[clug] QubesOS event channels clarification [Was: Re: Canberra Linux Users Group Meeting - 23 July 2015]

Paul Harvey csirac2 at gmail.com
Fri Jul 24 14:32:10 UTC 2015

Thanks everybody for coming to the talk and asking great questions!

There was some discussion around "Why Xen, and not KVM or something
else". I mentioned the affinity the QubesOS project has with Xen
historically, but also clumsily tried to explain the "secure" event
channel inter-VM communication mechanism that Xen has (which Qubes
uses for its qrexec and file-copy etc. services).

A related line of discussion was: why would I trust the QubesOS
services more than, say, samba or NFS.

Central to both threads of thought that I failed to communicate were
the inherent design of Xen event channels: they're simple, they're
shared ring buffers (so out-of-bounds access result in a hardware
(MMU) protection fault), and this technology underpins the vast
majority of cloud providers currently in business today.

The Linux foundation has a great presentation [1] from 2013, the first
few slides especially from page 4 really explain what I failed to
communicate on Thursday night.
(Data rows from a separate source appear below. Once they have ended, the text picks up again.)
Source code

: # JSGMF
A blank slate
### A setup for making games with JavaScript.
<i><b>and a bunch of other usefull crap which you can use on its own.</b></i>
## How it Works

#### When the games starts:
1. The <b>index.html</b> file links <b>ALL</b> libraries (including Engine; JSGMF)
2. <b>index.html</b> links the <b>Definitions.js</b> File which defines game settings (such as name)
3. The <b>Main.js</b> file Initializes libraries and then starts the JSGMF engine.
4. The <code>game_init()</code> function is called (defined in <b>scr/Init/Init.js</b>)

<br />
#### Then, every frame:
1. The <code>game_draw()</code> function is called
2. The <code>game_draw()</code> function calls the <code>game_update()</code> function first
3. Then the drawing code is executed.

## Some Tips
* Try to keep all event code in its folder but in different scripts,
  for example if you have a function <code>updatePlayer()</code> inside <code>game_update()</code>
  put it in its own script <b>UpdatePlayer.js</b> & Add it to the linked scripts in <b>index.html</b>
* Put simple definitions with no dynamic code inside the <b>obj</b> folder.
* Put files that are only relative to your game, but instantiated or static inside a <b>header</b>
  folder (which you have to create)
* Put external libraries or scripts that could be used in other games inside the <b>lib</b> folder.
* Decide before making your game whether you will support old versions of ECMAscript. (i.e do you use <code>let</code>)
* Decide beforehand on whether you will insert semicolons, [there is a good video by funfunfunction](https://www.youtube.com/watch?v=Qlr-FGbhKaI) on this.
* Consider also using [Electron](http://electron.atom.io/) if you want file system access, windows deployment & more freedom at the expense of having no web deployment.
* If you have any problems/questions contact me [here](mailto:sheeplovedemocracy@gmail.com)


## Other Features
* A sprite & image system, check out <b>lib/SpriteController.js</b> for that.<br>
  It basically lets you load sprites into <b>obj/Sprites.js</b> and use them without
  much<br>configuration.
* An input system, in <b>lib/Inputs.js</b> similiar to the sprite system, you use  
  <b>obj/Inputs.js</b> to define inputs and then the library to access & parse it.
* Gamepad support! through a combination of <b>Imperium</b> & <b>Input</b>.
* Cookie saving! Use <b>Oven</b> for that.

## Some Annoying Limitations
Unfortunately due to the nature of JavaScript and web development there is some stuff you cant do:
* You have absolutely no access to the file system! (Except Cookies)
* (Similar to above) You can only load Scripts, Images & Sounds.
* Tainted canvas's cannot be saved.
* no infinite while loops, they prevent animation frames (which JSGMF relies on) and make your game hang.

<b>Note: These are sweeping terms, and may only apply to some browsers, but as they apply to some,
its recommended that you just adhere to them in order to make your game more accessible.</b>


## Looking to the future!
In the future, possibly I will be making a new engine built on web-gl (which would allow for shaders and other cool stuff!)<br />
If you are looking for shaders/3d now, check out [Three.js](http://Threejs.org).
The rest of the presentation is also
interesting, discussing the development of (the now completed)
enhancements being made to Xen to improve scalability of event
channels and the (at the time) new FIFO ABI for inter-domain

In David Chisnall's "The definitive guide to the Xen hypervisor",
there's a chapter "Understanding How Xen Approaches Device Drivers"
where I found a great excerpt [2] on how the event channels are
implemented: shared ring buffers between VMs, created/maintained in
page grant tables by the hypervisor.

There's a bit more about FLASK and the Xen Security Modules (a kind of
SELinux applied to Xen hypervisor, dom0 and domU guests, their
resources, hypervisor privileges and capabilities) on the xen website
[3]. I would imagine that most cloud computing providers using xen
(Amazon, Rackspace, DigitalOcean, etc.) as well as expensive corporate
stuff Eg. Citrix solutions are using XSM to secure their "clouds".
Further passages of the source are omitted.